Lord of the Night said:


> There is actually, the Tomb Kings would be great as some kind of Death Aristocracy in the Death Grand Alliance. But GW are stupid and hence...


Their pauldrons aren't immense enough, their art is really nice, and they were already scraping the bottom of the barrel with 'Deathrattle Legions'; there just weren't any more silly names to give the mummies.

In truth, their whole racial motivation in WFB could basically be summed up as 'get off my lawn', and when your lawn gets retconned...


----------



## Lord of the Night (Nov 18, 2009)

MidnightSun said:


> There just weren't any more silly names to give the mummies.
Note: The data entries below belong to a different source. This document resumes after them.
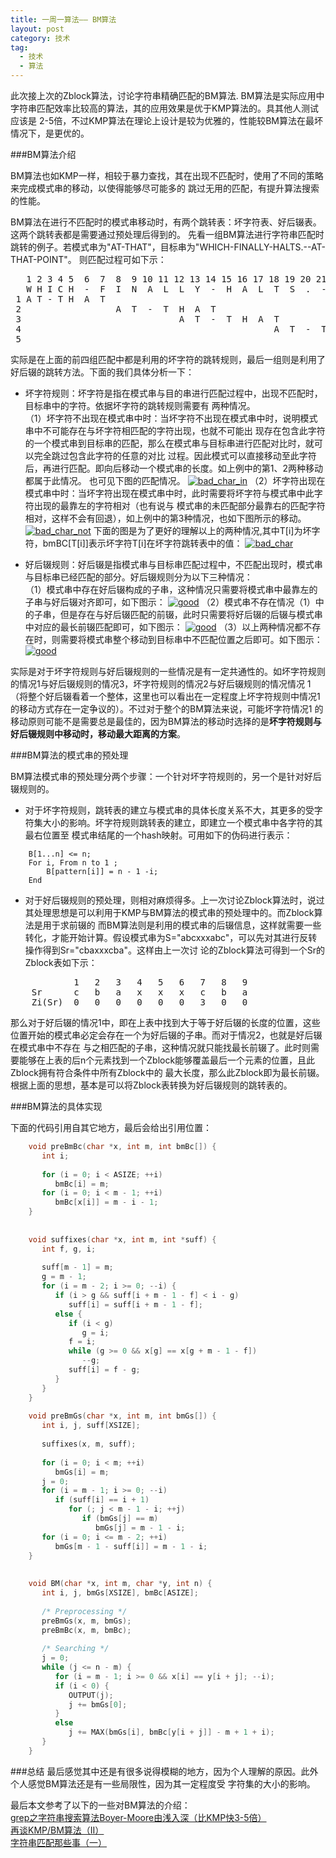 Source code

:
 ```yaml
---
title: 一周一算法—— BM算法
layout: post
category: 技术
tag:
  - 技术
  - 算法
---
```

  
此次接上次的Zblock算法，讨论字符串精确匹配的BM算法. 
BM算法是实际应用中字符串匹配效率比较高的算法，其的应用效果是优于KMP算法的。具其他人测试应该是
2-5倍，不过KMP算法在理论上设计是较为优雅的，性能较BM算法在最坏情况下，是更优的。

###BM算法介绍

BM算法也如KMP一样，相较于暴力查找，其在出现不匹配时，使用了不同的策略来完成模式串的移动，以使得能够尽可能多的
跳过无用的匹配，有提升算法搜索的性能。

BM算法在进行不匹配时的模式串移动时，有两个跳转表：坏字符表、好后辍表。这两个跳转表都是需要通过预处理后得到的。
先看一组BM算法进行字符串匹配时跳转的例子。若模式串为"AT-THAT"，目标串为"WHICH-FINALLY-HALTS.--AT-THAT-POINT"。
则匹配过程可如下示：
<pre>
   1 2 3 4 5  6  7  8  9 10 11 12 13 14 15 16 17 18 19 20 21 22 23 24 25 26 27 28 29 30 31 32 33 34 35
   W H I C H  -  F  I  N  A  L  L  Y  -  H  A  L  T  S  .  -  -  A  T  -  T  H  A  T  -  P  O  I  N  T
 1 A T - T H  A  T                                                        
 2                  A  T  -  T  H  A  T                                          
 3                              A  T  -  T  H  A  T                                  
 4                                                A  T  -  T  H  A  T                      
 5                                                               A  T  -  T  H  A  T            
</pre>
实际是在上面的前四组匹配中都是利用的坏字符的跳转规则，最后一组则是利用了好后辍的跳转方法。下面的我们具体分析一下：

*   坏字符规则：坏字符是指在模式串与目的串进行匹配过程中，出现不匹配时，目标串中的字符。依据坏字符的跳转规则需要有
    两种情况。  
    （1）坏字符不出现在模式串中时：当坏字符不出现在模式串中时，说明模式串中不可能存在与坏字符相匹配的字符出现，也就不可能出
        现存在包含此字符的一个模式串到目标串的匹配，那么在模式串与目标串进行匹配对比时，就可以完全跳过包含此字符的任意的对比
        过程。因此模式可以直接移动至此字符后，再进行匹配。即向后移动一个模式串的长度。如上例中的第1、2两种移动都属于此情况。
        也可见下图的匹配情况。
    [![bad_char_in](/media/files/tech/bad_char_not_in_pattern0.png)]()
    （2）坏字符出现在模式串中时：当坏字符出现在模式串中时，此时需要将坏字符与模式串中此字符出现的最靠左的字符相对（也有说与
        模式串的未匹配部分最靠右的匹配字符相对，这样不会有回退），如上例中的第3种情况，也如下图所示的移动。
    [![bad_char_not](/media/files/tech/bad_char_in_pattern0.png)]()
    下面的图是为了更好的理解以上的两种情况,其中T[i]为坏字符，bmBC[T[i]]表示坏字符T[i]在坏字符跳转表中的值：
    [![bad_char](/media/files/tech/bmbc-funtion0.png)]()

*   好后辍规则：好后辍是指模式串与目标串匹配过程中，不匹配出现时，模式串与目标串已经匹配的部分。好后辍规则分为以下三种情况：  
    （1）模式串中存在好后辍构成的子串，这种情况只需要将模式串中最靠左的子串与好后辍对齐即可，如下图示：
    [![good](/media/files/tech/good_suffix_in_pattern0.png)]()
    （2）模式串不存在情况（1）中的子串，但是存在与好后辍匹配的前辍，此时只需要将好后辍的后辍与模式串中对应的最长前辍匹配即可，如下图示：
    [![good](/media/files/tech/good_suffix_not_pattern0.png)]()
    （3）以上两种情况都不存在时，则需要将模式串整个移动到目标串中不匹配位置之后即可。如下图示：
    [![good](/media/files/tech/good_suffix_not_prefix0.png)]()

实际是对于坏字符规则与好后辍规则的一些情况是有一定共通性的。如坏字符规则的情况1与好后辍规则的情况3，坏字符规则的情况2与好后辍规则的情况情况
1（将整个好后辍看着一个整体，这里也可以看出在一定程度上坏字符规则中情况1的移动方式存在一定争议的）。不过对于整个的BM算法来说，可能坏字符情况1
的移动原则可能不是需要总是最佳的，因为BM算法的移动时选择的是**坏字符规则与好后辍规则中移动时，移动最大距离的方案**。

###BM算法的模式串的预处理

BM算法模式串的预处理分两个步骤：一个针对坏字符规则的，另一个是针对好后辍规则的。

*   对于坏字符规则，跳转表的建立与模式串的具体长度关系不大，其更多的受字符集大小的影响。坏字符规则跳转表的建立，即建立一个模式串中各字符的其最右位置至
模式串结尾的一个hash映射。可用如下的伪码进行表示：

```
    B[1...n] <= n;
    For i, From n to 1 ;
        B[pattern[i]] = n - 1 -i;
    End
```

*   对于好后辍规则的预处理，则相对麻烦得多。上一次讨论Zblock算法时，说过其处理思想是可以利用于KMP与BM算法的模式串的预处理中的。而Zblock算法是用于求前辍的
而BM算法则是利用的模式串的后辍信息，这样就需要一些转化，才能开始计算。假设模式串为S="abcxxxabc"，可以先对其进行反转操作得到Sr="cbaxxxcba"。这样由上一次讨
论的Zblock算法可得到一个Sr的Zblock表如下示：
<pre>
            1   2   3   4   5   6   7   8   9
    Sr      c   b   a   x   x   x   c   b   a
    Zi(Sr)  0   0   0   0   0   0   3   0   0
</pre>
那么对于好后辍的情况1中，即在上表中找到大于等于好后辍的长度的位置，这些位置开始的模式串必定会存在一个为好后辍的子串。而对于情况2，也就是好后辍在模式串中不存在
与之相匹配的子串，这种情况就只能找最长前辍了。此时则需要能够在上表的后n个元素找到一个Zblock能够覆盖最后一个元素的位置，且此Zblock拥有符合条件中所有Zblock中的
最大长度，那么此Zblock即为最长前辍。
根据上面的思想，基本是可以将Zblock表转换为好后辍规则的跳转表的。

###BM算法的具体实现

下面的代码引用自其它地方，最后会给出引用位置：

```c
    void preBmBc(char *x, int m, int bmBc[]) {
       int i;
     
       for (i = 0; i < ASIZE; ++i)
          bmBc[i] = m;
       for (i = 0; i < m - 1; ++i)
          bmBc[x[i]] = m - i - 1;
    }
     
     
    void suffixes(char *x, int m, int *suff) {
       int f, g, i;
     
       suff[m - 1] = m;
       g = m - 1;
       for (i = m - 2; i >= 0; --i) {
          if (i > g && suff[i + m - 1 - f] < i - g)
             suff[i] = suff[i + m - 1 - f];
          else {
             if (i < g)
                g = i;
             f = i;
             while (g >= 0 && x[g] == x[g + m - 1 - f])
                --g;
             suff[i] = f - g;
          }
       }
    }
     
    void preBmGs(char *x, int m, int bmGs[]) {
       int i, j, suff[XSIZE];
     
       suffixes(x, m, suff);
     
       for (i = 0; i < m; ++i)
          bmGs[i] = m;
       j = 0;
       for (i = m - 1; i >= 0; --i)
          if (suff[i] == i + 1)
             for (; j < m - 1 - i; ++j)
                if (bmGs[j] == m)
                   bmGs[j] = m - 1 - i;
       for (i = 0; i <= m - 2; ++i)
          bmGs[m - 1 - suff[i]] = m - 1 - i;
    }
     
     
    void BM(char *x, int m, char *y, int n) {
       int i, j, bmGs[XSIZE], bmBc[ASIZE];
     
       /* Preprocessing */
       preBmGs(x, m, bmGs);
       preBmBc(x, m, bmBc);
     
       /* Searching */
       j = 0;
       while (j <= n - m) {
          for (i = m - 1; i >= 0 && x[i] == y[i + j]; --i);
          if (i < 0) {
             OUTPUT(j);
             j += bmGs[0];
          }
          else
             j += MAX(bmGs[i], bmBc[y[i + j]] - m + 1 + i);
       }
    }
```

###总结
最后感觉其中还是有很多说得模糊的地方，因为个人理解的原因。此外个人感觉BM算法还是有一些局限性，因为其一定程度受
字符集的大小的影响。

最后本文参考了以下的一些对BM算法的介绍：  
[grep之字符串搜索算法Boyer-Moore由浅入深（比KMP快3-5倍）](http://blog.jobbole.com/52830/)   
[再谈KMP/BM算法（II）](http://blog.csdn.net/joylnwang/article/details/6880240)   
[字符串匹配那些事（一）](http://www.searchtb.com/2011/07/%E5%AD%97%E7%AC%A6%E4%B8%B2%E5%8C%B9%E9%85%8D%E9%82%A3%E4%BA%9B%E4%BA%8B%EF%BC%88%E4%B8%80%EF%BC%89.html)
Indeed. And it's a shame because some of the Death faction names are good; like the Nighthaunts or Soulblights. If used with good context and not gratuitously, those names could be really good. But Deathrattles and Deathwalkers are just painfully bad.


LotN


----------



## Tyriks (Dec 9, 2015)

Does that for sure mean that they're removing them? Wouldn't it be possible to just be redesigning them?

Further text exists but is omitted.